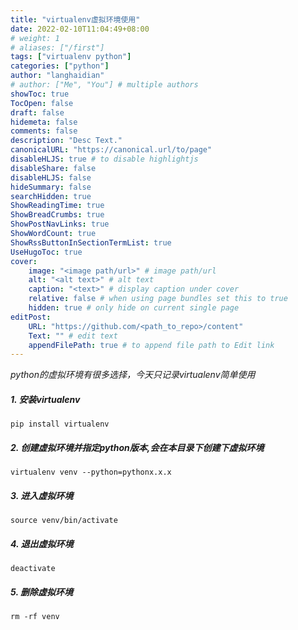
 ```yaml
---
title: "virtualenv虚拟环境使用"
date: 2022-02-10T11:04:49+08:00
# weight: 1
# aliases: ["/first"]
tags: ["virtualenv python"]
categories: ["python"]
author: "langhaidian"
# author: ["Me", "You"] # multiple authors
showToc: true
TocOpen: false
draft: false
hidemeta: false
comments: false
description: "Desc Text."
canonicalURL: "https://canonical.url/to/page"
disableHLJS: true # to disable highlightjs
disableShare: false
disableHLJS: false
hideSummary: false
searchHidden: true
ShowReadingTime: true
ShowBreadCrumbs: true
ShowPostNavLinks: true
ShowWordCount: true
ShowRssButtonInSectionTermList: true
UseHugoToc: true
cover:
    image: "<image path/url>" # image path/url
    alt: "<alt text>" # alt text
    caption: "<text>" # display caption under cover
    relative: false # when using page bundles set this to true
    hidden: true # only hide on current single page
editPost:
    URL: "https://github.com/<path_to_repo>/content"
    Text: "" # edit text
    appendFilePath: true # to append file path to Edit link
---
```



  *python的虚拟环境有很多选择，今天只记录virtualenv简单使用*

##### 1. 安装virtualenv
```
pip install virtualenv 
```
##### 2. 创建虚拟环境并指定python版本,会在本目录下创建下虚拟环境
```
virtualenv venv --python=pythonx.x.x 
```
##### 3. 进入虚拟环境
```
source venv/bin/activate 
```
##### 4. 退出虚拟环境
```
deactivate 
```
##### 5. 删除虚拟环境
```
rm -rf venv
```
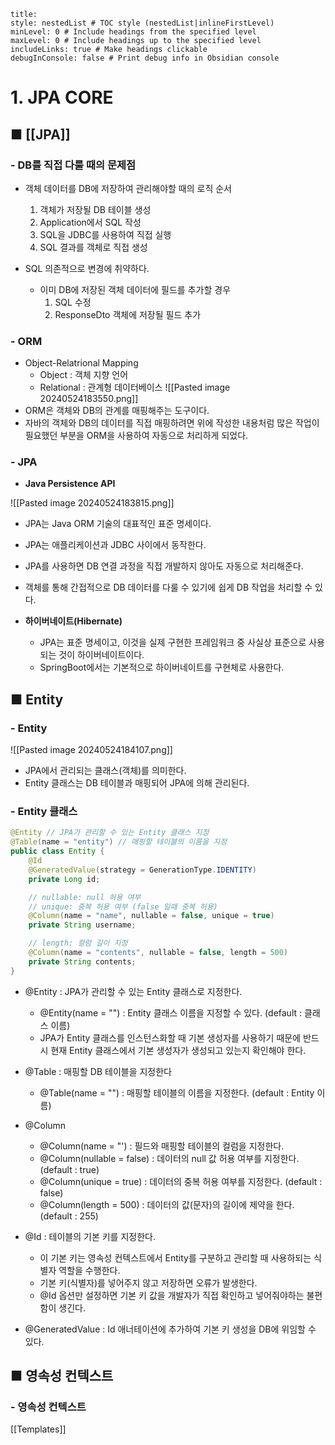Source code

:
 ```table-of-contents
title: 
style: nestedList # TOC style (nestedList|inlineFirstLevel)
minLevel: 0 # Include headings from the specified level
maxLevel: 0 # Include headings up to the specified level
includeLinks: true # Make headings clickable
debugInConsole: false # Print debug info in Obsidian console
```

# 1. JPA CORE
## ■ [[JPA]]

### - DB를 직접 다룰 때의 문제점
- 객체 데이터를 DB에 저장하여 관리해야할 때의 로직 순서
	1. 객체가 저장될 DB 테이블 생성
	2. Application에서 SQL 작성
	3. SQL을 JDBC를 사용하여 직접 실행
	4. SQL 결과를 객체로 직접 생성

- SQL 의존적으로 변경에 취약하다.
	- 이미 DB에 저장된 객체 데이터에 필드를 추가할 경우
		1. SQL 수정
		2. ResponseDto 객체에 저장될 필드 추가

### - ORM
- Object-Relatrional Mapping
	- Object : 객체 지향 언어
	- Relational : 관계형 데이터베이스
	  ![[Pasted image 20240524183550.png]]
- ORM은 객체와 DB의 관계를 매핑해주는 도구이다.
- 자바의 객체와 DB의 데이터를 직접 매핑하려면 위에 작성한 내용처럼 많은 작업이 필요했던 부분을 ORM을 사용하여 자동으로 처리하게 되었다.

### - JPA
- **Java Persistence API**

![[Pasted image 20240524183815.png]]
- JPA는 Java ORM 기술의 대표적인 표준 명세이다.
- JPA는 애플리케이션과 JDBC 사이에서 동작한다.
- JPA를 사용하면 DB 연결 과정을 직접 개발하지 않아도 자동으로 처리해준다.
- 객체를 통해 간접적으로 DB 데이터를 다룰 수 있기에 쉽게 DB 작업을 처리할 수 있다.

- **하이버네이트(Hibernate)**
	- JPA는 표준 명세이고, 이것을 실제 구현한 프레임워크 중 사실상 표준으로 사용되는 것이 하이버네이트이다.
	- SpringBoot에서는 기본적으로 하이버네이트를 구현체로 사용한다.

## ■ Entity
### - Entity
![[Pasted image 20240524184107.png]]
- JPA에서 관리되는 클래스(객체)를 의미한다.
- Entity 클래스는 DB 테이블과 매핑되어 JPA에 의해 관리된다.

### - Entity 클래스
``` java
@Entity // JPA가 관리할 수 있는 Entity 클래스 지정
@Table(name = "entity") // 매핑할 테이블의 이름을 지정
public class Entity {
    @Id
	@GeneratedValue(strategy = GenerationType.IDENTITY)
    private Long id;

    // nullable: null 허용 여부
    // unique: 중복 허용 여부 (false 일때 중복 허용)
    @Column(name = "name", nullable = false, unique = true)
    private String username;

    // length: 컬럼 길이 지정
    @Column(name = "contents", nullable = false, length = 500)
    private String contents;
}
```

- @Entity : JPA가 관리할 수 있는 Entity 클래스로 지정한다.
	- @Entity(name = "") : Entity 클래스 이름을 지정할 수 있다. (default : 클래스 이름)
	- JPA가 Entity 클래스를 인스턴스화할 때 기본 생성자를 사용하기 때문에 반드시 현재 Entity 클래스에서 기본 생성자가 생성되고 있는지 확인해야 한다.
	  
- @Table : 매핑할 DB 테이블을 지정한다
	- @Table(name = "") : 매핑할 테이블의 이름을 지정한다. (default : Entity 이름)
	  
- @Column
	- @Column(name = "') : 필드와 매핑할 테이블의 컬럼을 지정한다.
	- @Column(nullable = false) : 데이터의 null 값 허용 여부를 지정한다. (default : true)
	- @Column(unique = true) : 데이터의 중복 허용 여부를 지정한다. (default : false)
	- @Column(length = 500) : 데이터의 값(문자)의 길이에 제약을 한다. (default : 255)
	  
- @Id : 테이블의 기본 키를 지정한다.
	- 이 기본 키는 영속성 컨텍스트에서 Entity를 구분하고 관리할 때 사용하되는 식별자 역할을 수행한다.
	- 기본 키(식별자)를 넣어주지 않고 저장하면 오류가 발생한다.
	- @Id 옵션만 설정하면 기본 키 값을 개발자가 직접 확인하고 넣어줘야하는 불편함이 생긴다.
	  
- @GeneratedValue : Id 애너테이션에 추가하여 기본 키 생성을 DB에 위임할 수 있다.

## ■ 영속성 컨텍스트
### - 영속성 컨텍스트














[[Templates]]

• • • • •

What is required
Go through the records above and return every line that holds the string "headings".

Exercise solution
minLevel: 0 # Include headings from the specified level
maxLevel: 0 # Include headings up to the specified level
includeLinks: true # Make headings clickable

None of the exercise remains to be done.